Why ‘brief’ is one of the most important words in the Advertising World?
If you are familiar to the Advertising world you already noticed that brief is one of the words most used in daily talk. In this post I’ll try to show its importance.
Brief itself should be separated in two distinct ones: the client brief and the creative brief.
The client brief: Whenever a client contacts an agency in order to develop an advertising campaign, a list of attributes should be given by the client to the agency. Without this list, the agency would never be able to build up a successful campaign if they don’t know what’s the main objective of the campaign for example.
The essentials that a client should provide to an advertising agency that constitute the client brief are:
- Where are we now?
- Where do we want to be after this?
- What are we doing right now to get there?
- What’s our target group? Who do we need to talk to?
- How come we will know that the accomplish the objective?
This pretty much is what needed to be presented by a client to an agency in order to guarantee that the agency has enough input to create a successful campaign. (Other issues are related with market search and the campaign planning style are also of extreme importance, however I won’t tackle them in this post).

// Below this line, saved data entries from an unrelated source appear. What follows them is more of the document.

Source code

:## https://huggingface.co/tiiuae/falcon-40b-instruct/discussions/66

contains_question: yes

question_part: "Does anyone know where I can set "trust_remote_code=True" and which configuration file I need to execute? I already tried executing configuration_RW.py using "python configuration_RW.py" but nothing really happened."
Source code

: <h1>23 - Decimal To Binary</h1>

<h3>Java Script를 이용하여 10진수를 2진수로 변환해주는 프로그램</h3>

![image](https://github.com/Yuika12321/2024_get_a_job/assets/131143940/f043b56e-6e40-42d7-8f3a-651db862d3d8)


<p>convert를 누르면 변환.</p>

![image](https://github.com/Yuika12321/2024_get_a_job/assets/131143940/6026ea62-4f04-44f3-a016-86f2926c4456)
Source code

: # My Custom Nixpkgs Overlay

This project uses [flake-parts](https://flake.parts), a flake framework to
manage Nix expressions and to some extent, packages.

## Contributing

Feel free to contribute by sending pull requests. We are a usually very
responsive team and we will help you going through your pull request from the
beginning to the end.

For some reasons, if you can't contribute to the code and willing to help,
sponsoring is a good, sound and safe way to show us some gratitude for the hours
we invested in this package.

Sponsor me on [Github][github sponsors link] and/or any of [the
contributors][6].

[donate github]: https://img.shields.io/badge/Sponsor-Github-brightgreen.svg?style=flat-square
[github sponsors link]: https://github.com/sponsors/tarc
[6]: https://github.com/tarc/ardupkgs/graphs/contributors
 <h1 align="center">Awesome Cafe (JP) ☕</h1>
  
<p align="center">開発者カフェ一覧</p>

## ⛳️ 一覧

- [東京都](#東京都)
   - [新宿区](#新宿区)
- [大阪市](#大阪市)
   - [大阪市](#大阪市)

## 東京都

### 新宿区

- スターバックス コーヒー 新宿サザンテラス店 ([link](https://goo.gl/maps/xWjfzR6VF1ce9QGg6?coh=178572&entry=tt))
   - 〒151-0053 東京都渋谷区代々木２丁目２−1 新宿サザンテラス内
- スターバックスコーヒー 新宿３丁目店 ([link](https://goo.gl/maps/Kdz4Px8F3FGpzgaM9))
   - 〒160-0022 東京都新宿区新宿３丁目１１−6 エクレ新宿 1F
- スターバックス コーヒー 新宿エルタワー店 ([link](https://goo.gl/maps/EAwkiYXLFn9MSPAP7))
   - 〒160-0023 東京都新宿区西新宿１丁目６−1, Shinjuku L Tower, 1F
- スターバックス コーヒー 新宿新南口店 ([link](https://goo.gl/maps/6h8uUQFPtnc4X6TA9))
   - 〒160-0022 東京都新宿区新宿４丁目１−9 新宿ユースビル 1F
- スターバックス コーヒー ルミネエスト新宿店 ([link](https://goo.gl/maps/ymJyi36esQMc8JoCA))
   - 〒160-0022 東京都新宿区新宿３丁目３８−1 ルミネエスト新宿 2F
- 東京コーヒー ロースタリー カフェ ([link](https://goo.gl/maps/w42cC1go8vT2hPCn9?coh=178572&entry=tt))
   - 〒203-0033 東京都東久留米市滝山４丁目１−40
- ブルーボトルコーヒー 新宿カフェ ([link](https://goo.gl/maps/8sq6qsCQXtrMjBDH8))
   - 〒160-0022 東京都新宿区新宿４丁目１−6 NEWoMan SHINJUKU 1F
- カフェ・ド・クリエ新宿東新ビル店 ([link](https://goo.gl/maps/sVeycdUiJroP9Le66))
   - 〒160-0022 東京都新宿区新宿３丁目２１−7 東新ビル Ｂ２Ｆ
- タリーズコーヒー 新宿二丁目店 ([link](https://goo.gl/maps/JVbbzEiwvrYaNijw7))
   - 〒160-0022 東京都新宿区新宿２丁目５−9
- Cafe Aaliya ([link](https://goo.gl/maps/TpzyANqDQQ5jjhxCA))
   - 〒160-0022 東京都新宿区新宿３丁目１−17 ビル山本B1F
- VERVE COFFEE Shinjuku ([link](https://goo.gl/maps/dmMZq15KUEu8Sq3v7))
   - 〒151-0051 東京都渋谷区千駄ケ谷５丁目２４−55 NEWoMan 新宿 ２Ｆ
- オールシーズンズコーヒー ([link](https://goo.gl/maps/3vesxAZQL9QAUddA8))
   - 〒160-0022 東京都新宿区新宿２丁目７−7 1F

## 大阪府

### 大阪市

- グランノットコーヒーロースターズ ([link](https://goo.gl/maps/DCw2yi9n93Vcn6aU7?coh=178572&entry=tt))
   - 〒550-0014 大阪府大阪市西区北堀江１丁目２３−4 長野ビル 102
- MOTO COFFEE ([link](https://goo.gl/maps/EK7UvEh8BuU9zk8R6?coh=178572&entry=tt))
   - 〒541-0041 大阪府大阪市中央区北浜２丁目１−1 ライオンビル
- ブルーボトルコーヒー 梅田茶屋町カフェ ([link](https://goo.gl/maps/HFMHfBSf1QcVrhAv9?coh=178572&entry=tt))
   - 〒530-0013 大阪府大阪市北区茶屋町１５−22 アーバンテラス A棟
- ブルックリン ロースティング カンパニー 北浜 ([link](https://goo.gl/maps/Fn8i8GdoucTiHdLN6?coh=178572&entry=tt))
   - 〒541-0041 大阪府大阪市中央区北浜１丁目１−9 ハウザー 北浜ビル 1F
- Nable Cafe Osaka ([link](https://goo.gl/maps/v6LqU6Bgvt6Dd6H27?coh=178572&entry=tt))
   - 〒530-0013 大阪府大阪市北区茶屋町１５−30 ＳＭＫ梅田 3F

The creative brief: After the client brief has been received by the agency, now the account management and account planning teams are responsible to transform a client brief into the creative brief, which will need, obviously, to be approved by the client itself.
We can say that a good creative brief is the one that stimulates creativity and enhances original ideas by the creatives. There should be enough space for imagination occur, the creative brief shouldn’t be too restrictive that will be just possible to work in one direction. We should remember that at this point creatives will come to some idea of how the deliverables will be, which will serve as input to the production team, so we should always keep in mind that in the first steps of the creative process to leave it as open as possible, and not act in a ego-related fashion.